The story is compelling on its own, but also expands the overall Star Wars narrative, tying together elements of the original trilogy, the prequels, as well as the Clone Wars and Rebels TV series. Most importantly, it gives more impact to A New Hope. Before this, the only display we had of the Death Star's power was that one bloodless sequence of Alderaan's destruction. Rogue One throws us right into the middle of a Death Star attack (two, actually), showing its effect on the ground, and putting our heroes right in amongst it.
And these are great characters. Free from Skywalker family shenanigans, Rogue One establishes an all-new rabble of rowdy rebels for us to follow and cheer for. Central to the story is Jyn Erso, a heroine as gutsy and capable as Leia, Rey or Padme, but more flawed and realistic. This being her only film, she is given a definite arc, and it's very fulfilling to see her follow it through. Felicity Jones is fantastic in the role. Rebel lifer Cassian Andor, played by Diego Luna, who is this film's ostensible Solo/Dameron spacedude character, is also more human than Han or Poe, more tone-appropriate than another wisecracking 'scoundrel' would have been. Tudyk is fine as ever, adding another starpilot AND another CGI robot to his resume. Donnie Yen (yay!) and Jiang Wen make a cool odd-couple buddy duo as the Guardians of the Whills (a nice Lucasy touch). Riz Ahmed is great value as always.
But Mendo is the winner as the evil Director Krennic. On paper, he's probably a fairly standard smarmy villain type, but he's played with twitchy, shouty Mendo brilliance. Classic.
Mads is Mads is Mads. Genevieve O'Reilly is a great fit as Mon Mothma - glad she got to reprise the role after being almost completely deleted from RotS. Smits is fine. Bail has a couple of fun moments - discussing tracking down his old Jedi pal for help, his choice of courier to deliver the plans, etc.
In fact, there are many moments peppered throughout that tie this film to Ep IV - the dudes from the cantina, the rebel pilots (including the original Red Five, who conveniently and spectacularly buys it, leaving the designation vacant for a certain hotshot kid), and others - that don't get in the way of the story at all; Star Wars noobs would think nothing of them. But it's nice to see they've studied the existing films, etc, to make sure it fits into the world flawlessly. I noticed none of the kind of contradictions or shoehorning we got with the prequels.

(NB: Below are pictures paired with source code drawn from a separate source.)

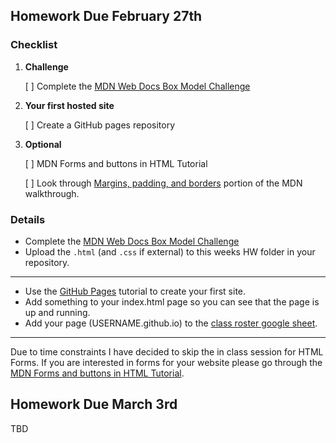 ## Homework Due February 27th

### Checklist

1. **Challenge**

   [ ] Complete the [MDN Web Docs Box Model Challenge](https://developer.mozilla.org/en-US/docs/Learn_web_development/Core/Styling_basics/Box_Model_Tasks)

2. **Your first hosted site**

   [ ] Create a GitHub pages repository

3. **Optional**

   [ ] MDN Forms and buttons in HTML Tutorial

   [ ] Look through [Margins, padding, and borders](https://developer.mozilla.org/en-US/docs/Learn_web_development/Core/Styling_basics/Box_model#the_alternative_css_box_model:~:text=think%20it%20is!-,Margins%2C%20padding%2C%20and%20borders,-You%27ve%20already%20seen) portion of the MDN walkthrough.

### Details

- Complete the [MDN Web Docs Box Model Challenge](https://developer.mozilla.org/en-US/docs/Learn_web_development/Core/Styling_basics/Box_Model_Tasks)
- Upload the `.html` (and `.css` if external) to this weeks HW folder in your repository.

---

- Use the [GitHub Pages](https://pages.github.com/) tutorial to create your first site.
- Add something to your index.html page so you can see that the page is up and running.
- Add your page (USERNAME.github.io) to the [class roster google sheet](https://docs.google.com/spreadsheets/d/1mypPKpLeb8K2L3tSgLmB0cUEQaopdfFvYwfKA70r1gQ/edit?usp=sharing).

---

Due to time constraints I have decided to skip the in class session for HTML Forms. If you are interested in forms for your website please go through the [MDN Forms and buttons in HTML Tutorial](https://developer.mozilla.org/en-US/docs/Learn_web_development/Core/Structuring_content/HTML_forms).

## Homework Due March 3rd

TBD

Another great thing about the movie is that it has made Vader a badass again. After the prequels came out, whenever I revisited the originals, my perception of Vader was tainted by the impression that under the helmet he was just a whiny punk. He was kind of ruined as a villain for me. But the way he's portrayed in Rogue One - from his creepy lair on Mustafar to the way he ruthlessly ploughs through rebel soldiers in the final sequence - restores him to his former status.

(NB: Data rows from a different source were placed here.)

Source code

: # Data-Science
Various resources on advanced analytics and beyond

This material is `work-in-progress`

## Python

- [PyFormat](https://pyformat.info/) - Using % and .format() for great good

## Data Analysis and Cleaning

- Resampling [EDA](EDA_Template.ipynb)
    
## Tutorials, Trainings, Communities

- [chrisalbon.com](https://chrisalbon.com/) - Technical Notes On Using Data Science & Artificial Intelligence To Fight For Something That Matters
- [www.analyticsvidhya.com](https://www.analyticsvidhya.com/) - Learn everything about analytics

The movie does, however, have a couple of flaws. The CGI re-creation of Peter Cushing is a noble attempt at inserting a photoreal digital character among live actors, but the technology is not quite there to make it perfect. When he's standing silently, it's fine - no dead eyes. But as soon as he speaks, the jig is up - the mouth movements don't pass for real. Furthermore, while Guy Henry has a similar facial structure to Cushing and manages a good approximation of his voice, he's noticeably taller than Pete. Even the CGI Leia's speech isn't entiely convincing, and she only says one syllable. This is the sort of thing that is only going to look more and more fake as effects improve in the future, and not in a charming way. These are human characters that don't look fully human, which pulls you out of the scene.
Another issue, which I don't hold against the movie because it can't really be helped, is that James Earl Jones's voice now sounds like that of a man in his 80s, and doesn't match ANH era Vader. Then again, it would have been more of a problem if they'd recast. I dunno, maybe he's just a bit croaky from the bacta tank or something :)
Overall, the first out-and-out war movie of the Star Wars series makes itself a vital part of the saga through sheer bravado and will, giving us new characters to love and then putting them through hell in a highly entertaining way. It's not perfect, but it's the best Star Wars since Empire.